Intelligent Reconfiguration-Promoted Cellular Internalization of Core-Shell DNA Nanoprobe Equipped with Successive Dual Stimuli-Responsive Protective Satellites for Amplification Fluorescence Imaging of Tumor Cells.

Abstract

Although DNA probes have attracted increasing interest for precise tumor cell identification by imaging intracellular biomarkers, the requirement of commercial transfection reagents, limited targeting ligands, and/or non-biocompatible inorganic nanostructures has hampered the clinic translation. To circumvent these shortcomings, a reconfigurable ES-NC (Na+ -dependent DNAzyme (E)-based substrate (S) cleavage core/shell DNA nanocluster (NC)) entirely from DNA strands is assembled for precise imaging of cancerous cells in a successive dual-stimuli-responsive manner. This nanoprobe is composed of a strung DNA tetrahedral satellites-based protective (DTP) shell, parallelly aligned target-responsive sensing (PTS) interlayer, and hydrophobic cholesterol-packed innermost layer (HCI core).

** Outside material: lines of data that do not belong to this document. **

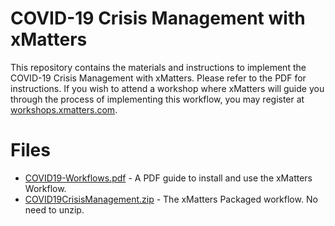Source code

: # COVID-19 Crisis Management with xMatters
This repository contains the materials and instructions to implement the COVID-19 Crisis Management with xMatters. 
Please refer to the PDF for instructions.
If you wish to attend a workshop where xMatters will guide you through the process of implementing this workflow, you may register at [workshops.xmatters.com](https://workshops.xmatters.com).
# Files
* [COVID19-Workflows.pdf](COVID19-Workflows.pdf) - A PDF guide to install and use the xMatters Workflow.
* [COVID19CrisisManagement.zip](COVID19CrisisManagement.zip) - The xMatters Packaged workflow. No need to unzip.

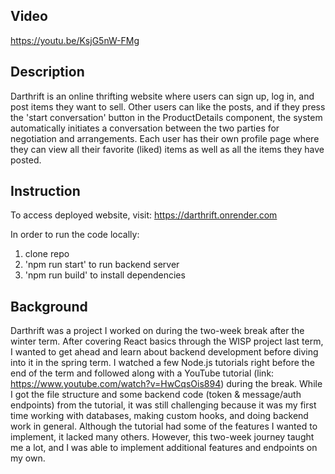 ## Video
https://youtu.be/KsjG5nW-FMg

## Description
Darthrift is an online thrifting website where users can sign up, log in, and post items they want to sell. 
Other users can like the posts, and if they press the 'start conversation' button in the ProductDetails component, the system automatically initiates a conversation between the two parties for negotiation and arrangements. 
Each user has their own profile page where they can view all their favorite (liked) items as well as all the items they have posted.


## Instruction
To access deployed website, visit: https://darthrift.onrender.com

In order to run the code locally:
1. clone repo
2. 'npm run start' to run backend server
3. 'npm run build' to install dependencies


## Background
Darthrift was a project I worked on during the two-week break after the winter term. 
After covering React basics through the WISP project last term, I wanted to get ahead and learn about backend development before diving into it in the spring term. 
I watched a few Node.js tutorials right before the end of the term and followed along with a YouTube tutorial (link: https://www.youtube.com/watch?v=HwCqsOis894) during the break. 
While I got the file structure and some backend code (token & message/auth endpoints) from the tutorial, it was still challenging because it was my first time working with databases, making custom hooks, and doing backend work in general. 
Although the tutorial had some of the features I wanted to implement, it lacked many others. However, this two-week journey taught me a lot, and I was able to implement additional features and endpoints on my own.



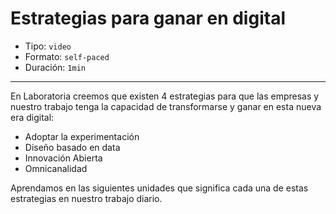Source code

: # Estrategias para ganar en digital

* Tipo: `video`
* Formato: `self-paced`
* Duración: `1min`

***

En Laboratoria creemos que existen 4 estrategias para que las empresas
y nuestro trabajo tenga  la capacidad de transformarse y ganar en esta nueva
era digital:

- Adoptar la experimentación
- Diseño basado en data
- Innovación Abierta
- Omnicanalidad

Aprendamos en las siguientes unidades que significa cada una de estas
estrategias en nuestro trabajo diario.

Tetrahedral axial rotation-activated reconfiguration of DTP shell promotes the exposure of interior hydrophobic moieties, enabling cholesterol-mediated cellular internalization without auxiliary elements. Within cells, over-expressed glutathione triggers the disassembly of the DTP protective shell (first stimulus), facilitating target-stimulated signal transduction/amplification process (second stimuli). Target miRNA-21 is detected down to 10.6 fM without interference from coexisting miRNAs. Compared with transfection reagent-mediated counterpart, ES-NC displays a higher imaging ability, resists nuclease degradation, and has no detectable damage to healthy cells. The blindtest demonstrates that the ES-NC is suitable for the identification of cancerous cells from healthy cells, indicating a promising tool for early diagnosis and prediction of cancer.